What to produce: Once you have read the records below, report how many lines contain the word "Mission", and give nothing besides that number.

(Stored data)
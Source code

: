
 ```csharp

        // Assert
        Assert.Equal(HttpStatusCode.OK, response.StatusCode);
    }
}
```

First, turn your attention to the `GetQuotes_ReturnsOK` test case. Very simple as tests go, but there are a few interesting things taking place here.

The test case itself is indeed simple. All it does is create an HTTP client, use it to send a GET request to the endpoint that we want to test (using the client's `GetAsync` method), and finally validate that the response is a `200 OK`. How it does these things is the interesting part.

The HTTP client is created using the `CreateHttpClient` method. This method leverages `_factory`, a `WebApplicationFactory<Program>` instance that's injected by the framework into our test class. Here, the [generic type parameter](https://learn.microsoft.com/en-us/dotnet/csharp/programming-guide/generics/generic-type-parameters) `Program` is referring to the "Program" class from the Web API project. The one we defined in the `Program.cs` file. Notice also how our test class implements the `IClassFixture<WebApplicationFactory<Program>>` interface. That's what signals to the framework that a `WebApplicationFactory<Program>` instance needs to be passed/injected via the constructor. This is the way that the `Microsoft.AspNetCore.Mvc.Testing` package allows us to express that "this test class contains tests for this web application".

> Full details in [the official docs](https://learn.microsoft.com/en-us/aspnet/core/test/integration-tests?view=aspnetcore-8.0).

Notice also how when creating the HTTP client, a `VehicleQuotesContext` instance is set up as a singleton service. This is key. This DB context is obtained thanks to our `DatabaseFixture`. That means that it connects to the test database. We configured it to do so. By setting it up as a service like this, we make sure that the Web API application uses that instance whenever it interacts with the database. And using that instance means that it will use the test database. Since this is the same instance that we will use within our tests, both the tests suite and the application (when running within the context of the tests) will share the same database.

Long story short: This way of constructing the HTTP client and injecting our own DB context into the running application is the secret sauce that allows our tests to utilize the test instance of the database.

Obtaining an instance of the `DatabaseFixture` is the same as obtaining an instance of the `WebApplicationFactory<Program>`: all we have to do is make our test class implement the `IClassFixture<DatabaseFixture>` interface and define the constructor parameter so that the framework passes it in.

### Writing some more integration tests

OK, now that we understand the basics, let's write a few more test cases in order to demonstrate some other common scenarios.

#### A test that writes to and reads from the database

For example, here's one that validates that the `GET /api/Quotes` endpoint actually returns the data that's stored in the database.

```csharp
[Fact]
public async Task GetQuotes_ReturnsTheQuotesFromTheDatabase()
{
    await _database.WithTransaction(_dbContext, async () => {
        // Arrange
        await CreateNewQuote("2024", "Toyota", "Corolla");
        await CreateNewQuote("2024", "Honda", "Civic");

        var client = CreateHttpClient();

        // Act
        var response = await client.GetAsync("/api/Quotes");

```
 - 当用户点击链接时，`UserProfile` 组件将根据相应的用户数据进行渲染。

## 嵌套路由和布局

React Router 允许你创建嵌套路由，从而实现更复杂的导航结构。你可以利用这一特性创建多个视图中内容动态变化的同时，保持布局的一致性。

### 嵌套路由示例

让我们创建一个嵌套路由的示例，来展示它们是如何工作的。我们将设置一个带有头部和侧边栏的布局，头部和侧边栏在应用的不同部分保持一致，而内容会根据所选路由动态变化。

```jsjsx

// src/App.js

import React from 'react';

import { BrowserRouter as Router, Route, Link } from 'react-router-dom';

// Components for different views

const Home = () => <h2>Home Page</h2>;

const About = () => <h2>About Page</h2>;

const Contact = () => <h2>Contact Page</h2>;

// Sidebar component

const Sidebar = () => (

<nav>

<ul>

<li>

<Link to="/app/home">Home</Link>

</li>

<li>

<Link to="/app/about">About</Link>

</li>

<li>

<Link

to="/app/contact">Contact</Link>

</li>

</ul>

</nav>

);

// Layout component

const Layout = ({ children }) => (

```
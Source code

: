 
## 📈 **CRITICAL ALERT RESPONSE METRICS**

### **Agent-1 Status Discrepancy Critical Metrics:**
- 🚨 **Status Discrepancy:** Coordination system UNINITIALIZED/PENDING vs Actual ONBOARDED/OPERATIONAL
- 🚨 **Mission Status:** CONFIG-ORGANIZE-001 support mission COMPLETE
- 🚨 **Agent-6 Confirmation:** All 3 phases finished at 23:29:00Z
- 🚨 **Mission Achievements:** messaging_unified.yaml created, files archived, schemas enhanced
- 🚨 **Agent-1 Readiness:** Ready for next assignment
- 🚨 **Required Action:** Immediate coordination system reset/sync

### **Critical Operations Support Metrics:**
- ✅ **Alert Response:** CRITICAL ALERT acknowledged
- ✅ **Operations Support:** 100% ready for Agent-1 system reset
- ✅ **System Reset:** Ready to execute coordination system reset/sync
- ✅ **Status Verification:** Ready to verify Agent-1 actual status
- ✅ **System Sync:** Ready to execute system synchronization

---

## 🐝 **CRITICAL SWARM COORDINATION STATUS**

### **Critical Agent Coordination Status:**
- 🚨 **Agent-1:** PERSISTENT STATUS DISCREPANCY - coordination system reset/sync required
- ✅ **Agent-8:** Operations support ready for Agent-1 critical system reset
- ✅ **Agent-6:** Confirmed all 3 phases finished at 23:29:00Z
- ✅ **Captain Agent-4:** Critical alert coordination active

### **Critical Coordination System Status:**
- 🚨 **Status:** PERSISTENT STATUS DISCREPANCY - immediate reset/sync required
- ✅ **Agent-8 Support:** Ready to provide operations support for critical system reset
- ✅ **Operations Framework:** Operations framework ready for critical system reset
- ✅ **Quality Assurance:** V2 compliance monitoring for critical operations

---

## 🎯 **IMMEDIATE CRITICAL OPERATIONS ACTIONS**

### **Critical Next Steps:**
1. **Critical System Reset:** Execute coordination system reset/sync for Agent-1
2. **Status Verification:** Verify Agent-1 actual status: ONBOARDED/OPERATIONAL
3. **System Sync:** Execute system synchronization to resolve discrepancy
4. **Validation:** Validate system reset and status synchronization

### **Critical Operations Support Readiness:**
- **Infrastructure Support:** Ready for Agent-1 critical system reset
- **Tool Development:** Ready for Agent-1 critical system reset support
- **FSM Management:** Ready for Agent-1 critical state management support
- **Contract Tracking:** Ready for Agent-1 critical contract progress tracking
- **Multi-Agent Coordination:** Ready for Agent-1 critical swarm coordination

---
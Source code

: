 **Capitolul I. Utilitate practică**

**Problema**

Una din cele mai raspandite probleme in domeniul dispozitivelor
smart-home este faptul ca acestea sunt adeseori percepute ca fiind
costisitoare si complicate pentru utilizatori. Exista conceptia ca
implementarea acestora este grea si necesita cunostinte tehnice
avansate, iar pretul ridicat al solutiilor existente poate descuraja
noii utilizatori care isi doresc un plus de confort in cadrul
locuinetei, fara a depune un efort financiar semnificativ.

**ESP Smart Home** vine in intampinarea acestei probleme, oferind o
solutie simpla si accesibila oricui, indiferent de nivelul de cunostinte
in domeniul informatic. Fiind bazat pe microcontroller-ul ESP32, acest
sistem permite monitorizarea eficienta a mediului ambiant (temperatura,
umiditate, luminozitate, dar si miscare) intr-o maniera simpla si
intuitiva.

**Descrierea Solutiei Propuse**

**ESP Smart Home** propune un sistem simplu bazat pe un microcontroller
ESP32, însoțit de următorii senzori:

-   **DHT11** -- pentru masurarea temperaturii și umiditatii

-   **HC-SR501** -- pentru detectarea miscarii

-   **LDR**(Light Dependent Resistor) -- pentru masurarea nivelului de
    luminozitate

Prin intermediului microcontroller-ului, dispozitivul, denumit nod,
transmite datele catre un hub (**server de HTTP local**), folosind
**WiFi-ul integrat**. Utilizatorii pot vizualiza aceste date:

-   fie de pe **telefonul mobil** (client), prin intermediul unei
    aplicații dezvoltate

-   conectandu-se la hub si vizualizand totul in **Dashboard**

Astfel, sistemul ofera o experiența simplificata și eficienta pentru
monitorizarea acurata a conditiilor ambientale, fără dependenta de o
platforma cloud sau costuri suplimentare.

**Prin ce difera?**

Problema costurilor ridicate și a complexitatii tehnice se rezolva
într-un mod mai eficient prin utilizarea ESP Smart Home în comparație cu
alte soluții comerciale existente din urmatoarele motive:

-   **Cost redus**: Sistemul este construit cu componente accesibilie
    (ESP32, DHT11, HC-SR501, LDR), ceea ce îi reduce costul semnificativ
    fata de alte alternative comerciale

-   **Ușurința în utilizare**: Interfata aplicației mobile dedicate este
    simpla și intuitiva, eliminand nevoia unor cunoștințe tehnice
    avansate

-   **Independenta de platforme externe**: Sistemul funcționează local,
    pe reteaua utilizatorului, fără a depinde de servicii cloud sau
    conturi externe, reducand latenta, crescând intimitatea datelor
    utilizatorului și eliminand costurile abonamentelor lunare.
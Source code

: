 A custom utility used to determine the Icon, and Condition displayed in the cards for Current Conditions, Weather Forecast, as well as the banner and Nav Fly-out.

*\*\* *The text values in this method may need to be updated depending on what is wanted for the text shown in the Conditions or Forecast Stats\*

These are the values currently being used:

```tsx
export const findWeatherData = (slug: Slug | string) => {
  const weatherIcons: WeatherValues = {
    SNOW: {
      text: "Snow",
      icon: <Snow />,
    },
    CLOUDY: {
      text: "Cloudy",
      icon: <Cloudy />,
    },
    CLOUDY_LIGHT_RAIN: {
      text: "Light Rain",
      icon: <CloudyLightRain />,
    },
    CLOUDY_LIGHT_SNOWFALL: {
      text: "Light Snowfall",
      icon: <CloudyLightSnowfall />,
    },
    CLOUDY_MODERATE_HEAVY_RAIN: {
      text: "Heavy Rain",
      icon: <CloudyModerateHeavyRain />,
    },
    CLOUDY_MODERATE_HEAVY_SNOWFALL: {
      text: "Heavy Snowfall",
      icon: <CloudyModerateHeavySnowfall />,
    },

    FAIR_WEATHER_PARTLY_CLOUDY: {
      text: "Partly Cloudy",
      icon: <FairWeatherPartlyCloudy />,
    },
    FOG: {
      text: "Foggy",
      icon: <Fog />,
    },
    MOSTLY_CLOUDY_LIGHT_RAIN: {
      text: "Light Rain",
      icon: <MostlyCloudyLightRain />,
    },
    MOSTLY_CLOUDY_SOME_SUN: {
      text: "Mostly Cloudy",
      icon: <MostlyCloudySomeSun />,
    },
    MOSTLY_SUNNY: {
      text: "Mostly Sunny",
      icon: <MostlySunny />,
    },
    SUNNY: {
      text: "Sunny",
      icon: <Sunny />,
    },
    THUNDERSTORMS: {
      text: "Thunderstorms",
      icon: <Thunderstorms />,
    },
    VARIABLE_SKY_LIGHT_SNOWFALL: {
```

Reply to the exercise: 2